The number of Jewish students at Moscow’s institutions of higher education is roughly half what it was ten years ago, says a report by the Institute of Jewish Affairs (IJA), research arm of the World Jewish Congress.
Analyzing the figures, Dr. Lukas Hirszowicz, senior research officer, says that although demographic decline and the age structure of Soviet Jewry partly explain the fall, the figures “certainly provide statistical evidence that discrimination is also a cause.”
The fall in numbers paralleled the decline of the Soviet Jewish student population as a whole. Hirszowicz estimates the 1980 figure for all USSR Jewish students at 50-55,000, compared with almost 112,000 in 1968-9.
JEWISH POPULATION DECLINE
The Soviet Jewish population declined by 15.8 percent and by 13.2 percent in the Russian Soviet Federated Socialist Republic (RSFSR), which includes Moscow, in the period between the census of 1970 and 1979.

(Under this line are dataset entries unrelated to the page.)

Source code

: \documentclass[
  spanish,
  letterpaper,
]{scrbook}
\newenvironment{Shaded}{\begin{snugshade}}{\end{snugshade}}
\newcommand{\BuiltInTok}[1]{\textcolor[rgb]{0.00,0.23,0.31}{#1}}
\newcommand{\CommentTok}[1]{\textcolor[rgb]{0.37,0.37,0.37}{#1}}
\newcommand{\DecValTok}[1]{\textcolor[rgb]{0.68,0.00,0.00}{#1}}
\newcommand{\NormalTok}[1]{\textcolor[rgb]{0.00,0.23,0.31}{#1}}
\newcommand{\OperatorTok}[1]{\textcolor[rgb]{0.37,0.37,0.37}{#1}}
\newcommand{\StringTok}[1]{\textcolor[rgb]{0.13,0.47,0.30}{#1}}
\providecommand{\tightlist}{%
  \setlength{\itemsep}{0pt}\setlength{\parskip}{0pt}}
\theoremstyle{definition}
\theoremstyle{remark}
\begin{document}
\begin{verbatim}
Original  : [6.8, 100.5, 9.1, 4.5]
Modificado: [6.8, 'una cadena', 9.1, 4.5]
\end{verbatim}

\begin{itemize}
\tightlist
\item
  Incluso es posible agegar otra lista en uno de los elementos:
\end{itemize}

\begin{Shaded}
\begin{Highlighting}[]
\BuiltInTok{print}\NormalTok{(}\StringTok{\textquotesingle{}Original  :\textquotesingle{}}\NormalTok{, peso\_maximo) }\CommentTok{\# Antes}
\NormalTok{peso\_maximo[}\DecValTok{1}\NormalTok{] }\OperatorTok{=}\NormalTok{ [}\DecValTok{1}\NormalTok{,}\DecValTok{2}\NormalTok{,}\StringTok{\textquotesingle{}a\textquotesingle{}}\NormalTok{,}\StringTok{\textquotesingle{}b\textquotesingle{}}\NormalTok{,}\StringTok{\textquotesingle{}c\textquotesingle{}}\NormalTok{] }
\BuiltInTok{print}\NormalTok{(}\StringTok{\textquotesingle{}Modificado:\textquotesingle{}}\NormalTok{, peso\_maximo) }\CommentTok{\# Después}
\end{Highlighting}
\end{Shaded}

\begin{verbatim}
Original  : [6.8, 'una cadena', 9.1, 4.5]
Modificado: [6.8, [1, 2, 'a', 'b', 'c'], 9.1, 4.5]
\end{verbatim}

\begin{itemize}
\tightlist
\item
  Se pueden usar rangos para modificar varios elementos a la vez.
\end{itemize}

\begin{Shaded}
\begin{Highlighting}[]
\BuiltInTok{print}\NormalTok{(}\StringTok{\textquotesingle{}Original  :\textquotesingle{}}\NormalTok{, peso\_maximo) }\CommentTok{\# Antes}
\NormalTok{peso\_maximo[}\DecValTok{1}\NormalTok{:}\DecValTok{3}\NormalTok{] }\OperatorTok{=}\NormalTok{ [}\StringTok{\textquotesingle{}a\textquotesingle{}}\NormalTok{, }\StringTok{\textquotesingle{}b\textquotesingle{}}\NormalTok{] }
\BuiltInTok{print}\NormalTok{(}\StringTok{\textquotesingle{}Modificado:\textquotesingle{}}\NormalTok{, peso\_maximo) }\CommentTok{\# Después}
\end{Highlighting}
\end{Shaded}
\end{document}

But in what the IJA calls a roughly comparable period, Moscow Jewish students declined by almost 41 percent, “about three times the decline of the general Soviet Jewish population.”
On the other hand, the number of Jews in specialist education did not decline in the 1970s at the same rate as those in higher education.
Finally the report shows that in the USSR as a whole, the Jews were the only nationality other than the Georgians to suffer on absolute decline in the number of students in higher education.